This week on Terribleminds, Chuck told us to pick a song at random, and use said song as the title, and ideally the inspiration for the story.
I got One Republics – Counting Stars. Got to say that fate was kind to me this week, and so here is:
‘What’s your biggest regret?’
Dexter turned to Trudie, her eyes lit up like the stars above them, and ran his fingers through her jet black hair; stroking her face with the back of his hand.
‘I told you before; I don’t have regrets’ he cooed.
‘Everyone has regrets’ she said ‘even if it’s just buying a particular shirt’

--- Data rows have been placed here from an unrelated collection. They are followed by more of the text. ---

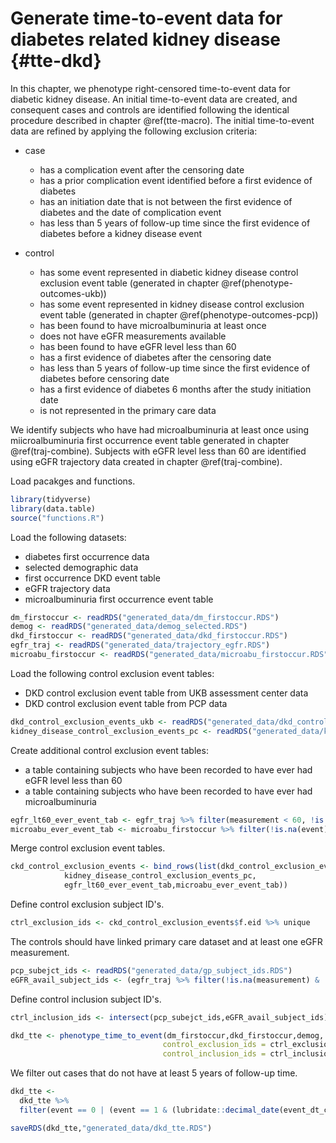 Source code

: # Generate time-to-event data for diabetes related kidney disease {#tte-dkd}

In this chapter, we phenotype right-censored time-to-event data for diabetic kidney disease. An initial time-to-event data are created, and consequent cases and controls are identified following the identical procedure described in chapter \@ref(tte-macro). The initial time-to-event data are refined by applying the following exclusion criteria: 

  - case
    - has a complication event after the censoring date
    - has a prior complication event identified before a first evidence of diabetes
    - has an initiation date that is not between the first evidence of diabetes and the date of complication event
    - has less than 5 years of follow-up time since the first evidence of diabetes before a kidney disease event
  
  - control
     - has some event represented in diabetic kidney disease control exclusion event table (generated in chapter \@ref(phenotype-outcomes-ukb))
    - has some event represented in kidney disease control exclusion event table (generated in chapter \@ref(phenotype-outcomes-pcp))
    - has been found to have microalbuminuria at least once
    - does not have eGFR measurements available
    - has been found to have eGFR level less than 60
    - has a first evidence of diabetes after the censoring date
    - has less than 5 years of follow-up time since the first evidence of diabetes before censoring date
    - has a first evidence of diabetes 6 months after the study initiation date
    - is not represented in the primary care data
    
We identify subjects who have had microalbuminuria at least once using miicroalbuminuria first occurrence event table generated in chapter \@ref(traj-combine). Subjects with eGFR level less than 60 are identified using eGFR trajectory data created in chapter \@ref(traj-combine).



Load pacakges and functions.

```r
library(tidyverse)
library(data.table)
source("functions.R")
```

Load the following datasets:

- diabetes first occurrence data
- selected demographic data
- first occurrence DKD event table
- eGFR trajectory data
- microalbuminuria first occurrence event table


```r
dm_firstoccur <- readRDS("generated_data/dm_firstoccur.RDS")
demog <- readRDS("generated_data/demog_selected.RDS")
dkd_firstoccur <- readRDS("generated_data/dkd_firstoccur.RDS")
egfr_traj <- readRDS("generated_data/trajectory_egfr.RDS")
microabu_firstoccur <- readRDS("generated_data/microabu_firstoccur.RDS")
```

Load the following control exclusion event tables:

- DKD control exclusion event table from UKB assessment center data
- DKD control exclusion event table from PCP data


```r
dkd_control_exclusion_events_ukb <- readRDS("generated_data/dkd_control_exclusion_events_ukb.RDS")
kidney_disease_control_exclusion_events_pc <- readRDS("generated_data/kidney_disease_control_exclusion_pc.RDS")
```

Create additional control exclusion event tables:

- a table containing subjects who have been recorded to have ever had eGFR level less than 60 
- a table containing subjects who have been recorded to have ever had microalbuminuria


```r
egfr_lt60_ever_event_tab <- egfr_traj %>% filter(measurement < 60, !is.na(measurement), !is.na(event_dt))
microabu_ever_event_tab <- microabu_firstoccur %>% filter(!is.na(event))
```

Merge control exclusion event tables.

```r
ckd_control_exclusion_events <- bind_rows(list(dkd_control_exclusion_events_ukb,
            kidney_disease_control_exclusion_events_pc,
            egfr_lt60_ever_event_tab,microabu_ever_event_tab))
```

Define control exclusion subject ID's.

```r
ctrl_exclusion_ids <- ckd_control_exclusion_events$f.eid %>% unique
```

The controls should have linked primary care dataset and at least one eGFR measurement.

```r
pcp_subejct_ids <- readRDS("generated_data/gp_subject_ids.RDS")
eGFR_avail_subject_ids <- (egfr_traj %>% filter(!is.na(measurement) & !is.na(event_dt))) %>% .$f.eid
```

Define control inclusion subject ID's.

```r
ctrl_inclusion_ids <- intersect(pcp_subejct_ids,eGFR_avail_subject_ids) %>% unique
```


```r
dkd_tte <- phenotype_time_to_event(dm_firstoccur,dkd_firstoccur,demog,
                                  control_exclusion_ids = ctrl_exclusion_ids,
                                  control_inclusion_ids = ctrl_inclusion_ids)
```

We filter out cases that do not have at least 5 years of follow-up time.

```r
dkd_tte <- 
  dkd_tte %>%
  filter(event == 0 | (event == 1 & (lubridate::decimal_date(event_dt_comp) - lubridate::decimal_date(event_dt_dm) >= 5)))
```


```r
saveRDS(dkd_tte,"generated_data/dkd_tte.RDS")
```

He looked down at his shirt, checking he didn’t regret this particular one, and then looked up at the night sky. The stars were on display, as they always were outside the city.
He stared up at the sky for what felt like a minute, but the impatience in her voice when she spoke told him it must have been longer.
‘You see that star over there’ he pointed to a bright, but small, star far in the distance.
‘Which one, there are so many’
He pointed to the brightest star in the sky ‘you see that one, right?’
‘Count sixteen to the left, and then three up’
She pointed her finger to the sky and began counting stars. When she reached the end she said ‘that one?’
‘Yes’ he said ‘that is my regret’
‘What is?’ she looked perplexed
‘Leaving it, leaving home, that’s my biggest regret’
‘What was it like?’ she asked
She nodded slow, looking sad. Or was she simply responding to his sorrow.
‘It was the most beautiful place in the Universe, but it could, at times, be the ugliest’
He turned to look at her again, now that the two moons had surfaced from their blanket of clouds; they gave her hair a purple hue. He smiled.
‘People: we were why it got ugly’
‘Oh’ she said ‘is that why you left?’
He turned his attention back to the sky, focussing on the same small bright star.
‘We had no choice. We were running out of fuel, and we had all but killed the planet in pursuit of more’ the memories brought him deep waves of sadness, but he continued ‘I lead the first venture; to find new resources, and if necessary – a new planet’
She smiled at this, all innocent contentment ‘you did both’
He nodded. He had. He wasn’t alone, but one of the few people who had found new worlds; the five new worlds known as: The One Republic. But still, the achievement could not stave off his deep sense of loss.
‘But at what cost?’ he asked himself
‘You should be happy’ she said ‘if it wasn’t for you coming here, we never would have met’ she smiled at him; it should have been warming, but the light of the stars highlighted the tears in his eyes.
‘Oh Trudie’ he cupped her face in his hand ‘I miss you more than ever’
She looked taken aback, almost hurt, she said ‘but Dex, I’m right here’ she touched his chest. He felt it physically, but it was no more his wife than this was Earth.
‘I’m feeling tired’ she said. She laid her head down gently on the ground and closed her eyes.
Dexter watched her for a moment, lying there; peaceful, serene, lifeless. He sat up and looked around. He, like the other founding members, had designed the planet in the image of Earth. But it felt surreal, false, unconvincing; like a doppelganger trying to pass for the original.
He looked back up at the stars. The small dwindling light still pulled the strings of his heart. He tried hard to remember his wife Trudie, and his son Teejay, not as the chard, gnarled husks they were when he last saw them, but as they had been before. Before the sun scorched the Earth and ravaged humanity; no longer sustaining life within its protective bubble. The atmosphere gave way to the abuse man had subjected it to, and those that remained, waiting patient for the return of their loved ones, could do nothing but feel the flesh melt from their bones.
‘Mr Goldstein, sir’
Dexter turned to the voice; appearing out of the darkness like a spectre.
‘Has she powered down?’
‘I’ll have her collected and recharged, sir’
Dexter nodded, and as the silence filled the space between them, the professor took it as he cue to leave.
The professor paused.
‘The hair was a nice touch’ he said ‘that’s the sort of colour she would’ve dyed it’
The professor nodded, and walked back across the grass toward the house.
Dexter looked back up at the stars, and to stop himself remembering the bad times, he began to count.